* [PROBLEM STATEMENT]
Output the records exactly, every one of them.

[Source data]
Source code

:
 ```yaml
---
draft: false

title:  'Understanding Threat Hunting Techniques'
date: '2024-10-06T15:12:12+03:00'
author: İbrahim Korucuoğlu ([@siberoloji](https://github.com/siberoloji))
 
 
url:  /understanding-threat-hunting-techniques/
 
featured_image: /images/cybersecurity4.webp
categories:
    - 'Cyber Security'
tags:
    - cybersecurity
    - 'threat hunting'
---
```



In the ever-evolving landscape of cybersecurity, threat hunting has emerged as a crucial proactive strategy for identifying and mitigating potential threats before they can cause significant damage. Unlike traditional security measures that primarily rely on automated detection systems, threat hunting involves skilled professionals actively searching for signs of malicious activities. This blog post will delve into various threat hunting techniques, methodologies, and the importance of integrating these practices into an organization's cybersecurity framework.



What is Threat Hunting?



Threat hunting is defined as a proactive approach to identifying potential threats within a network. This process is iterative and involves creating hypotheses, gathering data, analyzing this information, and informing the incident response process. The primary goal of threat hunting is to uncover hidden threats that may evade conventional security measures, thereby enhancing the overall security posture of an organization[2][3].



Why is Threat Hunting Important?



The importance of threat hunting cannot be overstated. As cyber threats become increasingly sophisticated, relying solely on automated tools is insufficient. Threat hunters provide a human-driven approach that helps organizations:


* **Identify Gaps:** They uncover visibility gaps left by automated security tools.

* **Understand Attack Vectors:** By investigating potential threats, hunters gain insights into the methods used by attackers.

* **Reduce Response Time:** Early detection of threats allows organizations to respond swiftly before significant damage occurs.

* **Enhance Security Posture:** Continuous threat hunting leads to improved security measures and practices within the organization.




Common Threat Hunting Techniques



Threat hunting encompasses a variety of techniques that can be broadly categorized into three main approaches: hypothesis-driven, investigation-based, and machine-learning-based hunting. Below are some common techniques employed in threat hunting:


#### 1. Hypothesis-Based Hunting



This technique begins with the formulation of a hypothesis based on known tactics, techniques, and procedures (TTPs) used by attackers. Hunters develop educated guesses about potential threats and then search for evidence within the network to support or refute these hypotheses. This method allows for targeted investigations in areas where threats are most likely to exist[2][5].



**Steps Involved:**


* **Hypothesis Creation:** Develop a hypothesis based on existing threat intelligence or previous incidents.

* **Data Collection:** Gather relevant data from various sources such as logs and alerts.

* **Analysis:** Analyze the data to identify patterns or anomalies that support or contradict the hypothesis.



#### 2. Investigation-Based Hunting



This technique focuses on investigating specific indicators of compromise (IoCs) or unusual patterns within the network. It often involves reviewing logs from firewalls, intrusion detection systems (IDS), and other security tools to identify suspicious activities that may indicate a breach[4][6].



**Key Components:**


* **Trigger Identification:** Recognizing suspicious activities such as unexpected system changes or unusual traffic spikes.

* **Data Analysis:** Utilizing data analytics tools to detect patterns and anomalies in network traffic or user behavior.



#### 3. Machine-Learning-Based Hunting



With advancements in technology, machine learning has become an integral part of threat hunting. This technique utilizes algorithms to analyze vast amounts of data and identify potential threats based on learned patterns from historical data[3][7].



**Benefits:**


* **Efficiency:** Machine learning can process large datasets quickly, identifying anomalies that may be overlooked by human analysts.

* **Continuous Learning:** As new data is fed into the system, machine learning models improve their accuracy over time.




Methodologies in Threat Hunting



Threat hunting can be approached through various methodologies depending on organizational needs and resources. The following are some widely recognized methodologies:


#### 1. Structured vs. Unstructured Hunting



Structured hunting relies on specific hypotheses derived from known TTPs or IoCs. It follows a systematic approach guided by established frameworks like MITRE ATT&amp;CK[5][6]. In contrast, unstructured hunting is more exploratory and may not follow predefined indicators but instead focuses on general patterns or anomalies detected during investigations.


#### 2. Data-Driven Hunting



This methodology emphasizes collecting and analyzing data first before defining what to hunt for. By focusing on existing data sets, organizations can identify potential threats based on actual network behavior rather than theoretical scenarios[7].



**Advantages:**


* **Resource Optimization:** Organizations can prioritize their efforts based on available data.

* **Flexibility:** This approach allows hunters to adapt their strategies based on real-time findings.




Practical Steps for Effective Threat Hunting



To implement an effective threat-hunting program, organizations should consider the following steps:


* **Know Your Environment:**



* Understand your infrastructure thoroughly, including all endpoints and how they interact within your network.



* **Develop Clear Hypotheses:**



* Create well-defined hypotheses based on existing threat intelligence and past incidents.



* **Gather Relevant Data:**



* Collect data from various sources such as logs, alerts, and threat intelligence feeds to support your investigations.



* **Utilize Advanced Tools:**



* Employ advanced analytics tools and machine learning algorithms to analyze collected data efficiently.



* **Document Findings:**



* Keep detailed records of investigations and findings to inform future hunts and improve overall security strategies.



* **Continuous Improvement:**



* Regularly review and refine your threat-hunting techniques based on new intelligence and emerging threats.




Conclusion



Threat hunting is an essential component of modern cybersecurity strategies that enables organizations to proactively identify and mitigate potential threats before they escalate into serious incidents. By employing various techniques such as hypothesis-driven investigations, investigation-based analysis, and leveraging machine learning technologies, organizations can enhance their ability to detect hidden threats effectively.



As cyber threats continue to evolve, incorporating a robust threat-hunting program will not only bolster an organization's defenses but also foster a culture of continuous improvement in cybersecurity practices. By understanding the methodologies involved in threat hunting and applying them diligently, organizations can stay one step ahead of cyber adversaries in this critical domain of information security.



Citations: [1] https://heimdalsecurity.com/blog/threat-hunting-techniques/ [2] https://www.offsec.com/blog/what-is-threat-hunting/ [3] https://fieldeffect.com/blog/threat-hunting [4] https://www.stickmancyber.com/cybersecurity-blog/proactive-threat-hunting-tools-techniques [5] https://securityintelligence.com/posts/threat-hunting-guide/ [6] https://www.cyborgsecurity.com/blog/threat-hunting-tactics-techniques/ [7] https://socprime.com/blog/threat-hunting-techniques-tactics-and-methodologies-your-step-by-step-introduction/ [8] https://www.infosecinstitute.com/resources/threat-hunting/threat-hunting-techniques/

* [EXERCISE SOLUTION]
Source code

:
 ```yaml
---
draft: false

title:  'Understanding Threat Hunting Techniques'
date: '2024-10-06T15:12:12+03:00'
author: İbrahim Korucuoğlu ([@siberoloji](https://github.com/siberoloji))
 
 
url:  /understanding-threat-hunting-techniques/
 
featured_image: /images/cybersecurity4.webp
categories:
    - 'Cyber Security'
tags:
    - cybersecurity
    - 'threat hunting'
---
```



In the ever-evolving landscape of cybersecurity, threat hunting has emerged as a crucial proactive strategy for identifying and mitigating potential threats before they can cause significant damage. Unlike traditional security measures that primarily rely on automated detection systems, threat hunting involves skilled professionals actively searching for signs of malicious activities. This blog post will delve into various threat hunting techniques, methodologies, and the importance of integrating these practices into an organization's cybersecurity framework.



What is Threat Hunting?



Threat hunting is defined as a proactive approach to identifying potential threats within a network. This process is iterative and involves creating hypotheses, gathering data, analyzing this information, and informing the incident response process. The primary goal of threat hunting is to uncover hidden threats that may evade conventional security measures, thereby enhancing the overall security posture of an organization[2][3].



Why is Threat Hunting Important?



The importance of threat hunting cannot be overstated. As cyber threats become increasingly sophisticated, relying solely on automated tools is insufficient. Threat hunters provide a human-driven approach that helps organizations:


* **Identify Gaps:** They uncover visibility gaps left by automated security tools.

* **Understand Attack Vectors:** By investigating potential threats, hunters gain insights into the methods used by attackers.

* **Reduce Response Time:** Early detection of threats allows organizations to respond swiftly before significant damage occurs.

* **Enhance Security Posture:** Continuous threat hunting leads to improved security measures and practices within the organization.




Common Threat Hunting Techniques



Threat hunting encompasses a variety of techniques that can be broadly categorized into three main approaches: hypothesis-driven, investigation-based, and machine-learning-based hunting. Below are some common techniques employed in threat hunting:


#### 1. Hypothesis-Based Hunting



This technique begins with the formulation of a hypothesis based on known tactics, techniques, and procedures (TTPs) used by attackers. Hunters develop educated guesses about potential threats and then search for evidence within the network to support or refute these hypotheses. This method allows for targeted investigations in areas where threats are most likely to exist[2][5].



**Steps Involved:**


* **Hypothesis Creation:** Develop a hypothesis based on existing threat intelligence or previous incidents.

* **Data Collection:** Gather relevant data from various sources such as logs and alerts.

* **Analysis:** Analyze the data to identify patterns or anomalies that support or contradict the hypothesis.



#### 2. Investigation-Based Hunting



This technique focuses on investigating specific indicators of compromise (IoCs) or unusual patterns within the network. It often involves reviewing logs from firewalls, intrusion detection systems (IDS), and other security tools to identify suspicious activities that may indicate a breach[4][6].



**Key Components:**


* **Trigger Identification:** Recognizing suspicious activities such as unexpected system changes or unusual traffic spikes.

* **Data Analysis:** Utilizing data analytics tools to detect patterns and anomalies in network traffic or user behavior.



#### 3. Machine-Learning-Based Hunting



With advancements in technology, machine learning has become an integral part of threat hunting. This technique utilizes algorithms to analyze vast amounts of data and identify potential threats based on learned patterns from historical data[3][7].



**Benefits:**


* **Efficiency:** Machine learning can process large datasets quickly, identifying anomalies that may be overlooked by human analysts.

* **Continuous Learning:** As new data is fed into the system, machine learning models improve their accuracy over time.




Methodologies in Threat Hunting



Threat hunting can be approached through various methodologies depending on organizational needs and resources. The following are some widely recognized methodologies:


#### 1. Structured vs. Unstructured Hunting



Structured hunting relies on specific hypotheses derived from known TTPs or IoCs. It follows a systematic approach guided by established frameworks like MITRE ATT&amp;CK[5][6]. In contrast, unstructured hunting is more exploratory and may not follow predefined indicators but instead focuses on general patterns or anomalies detected during investigations.


#### 2. Data-Driven Hunting



This methodology emphasizes collecting and analyzing data first before defining what to hunt for. By focusing on existing data sets, organizations can identify potential threats based on actual network behavior rather than theoretical scenarios[7].



**Advantages:**


* **Resource Optimization:** Organizations can prioritize their efforts based on available data.

* **Flexibility:** This approach allows hunters to adapt their strategies based on real-time findings.




Practical Steps for Effective Threat Hunting



To implement an effective threat-hunting program, organizations should consider the following steps:


* **Know Your Environment:**



* Understand your infrastructure thoroughly, including all endpoints and how they interact within your network.



* **Develop Clear Hypotheses:**



* Create well-defined hypotheses based on existing threat intelligence and past incidents.



* **Gather Relevant Data:**



* Collect data from various sources such as logs, alerts, and threat intelligence feeds to support your investigations.



* **Utilize Advanced Tools:**



* Employ advanced analytics tools and machine learning algorithms to analyze collected data efficiently.



* **Document Findings:**



* Keep detailed records of investigations and findings to inform future hunts and improve overall security strategies.



* **Continuous Improvement:**



* Regularly review and refine your threat-hunting techniques based on new intelligence and emerging threats.




Conclusion



Threat hunting is an essential component of modern cybersecurity strategies that enables organizations to proactively identify and mitigate potential threats before they escalate into serious incidents. By employing various techniques such as hypothesis-driven investigations, investigation-based analysis, and leveraging machine learning technologies, organizations can enhance their ability to detect hidden threats effectively.



As cyber threats continue to evolve, incorporating a robust threat-hunting program will not only bolster an organization's defenses but also foster a culture of continuous improvement in cybersecurity practices. By understanding the methodologies involved in threat hunting and applying them diligently, organizations can stay one step ahead of cyber adversaries in this critical domain of information security.



Citations: [1] https://heimdalsecurity.com/blog/threat-hunting-techniques/ [2] https://www.offsec.com/blog/what-is-threat-hunting/ [3] https://fieldeffect.com/blog/threat-hunting [4] https://www.stickmancyber.com/cybersecurity-blog/proactive-threat-hunting-tools-techniques [5] https://securityintelligence.com/posts/threat-hunting-guide/ [6] https://www.cyborgsecurity.com/blog/threat-hunting-tactics-techniques/ [7] https://socprime.com/blog/threat-hunting-techniques-tactics-and-methodologies-your-step-by-step-introduction/ [8] https://www.infosecinstitute.com/resources/threat-hunting/threat-hunting-techniques/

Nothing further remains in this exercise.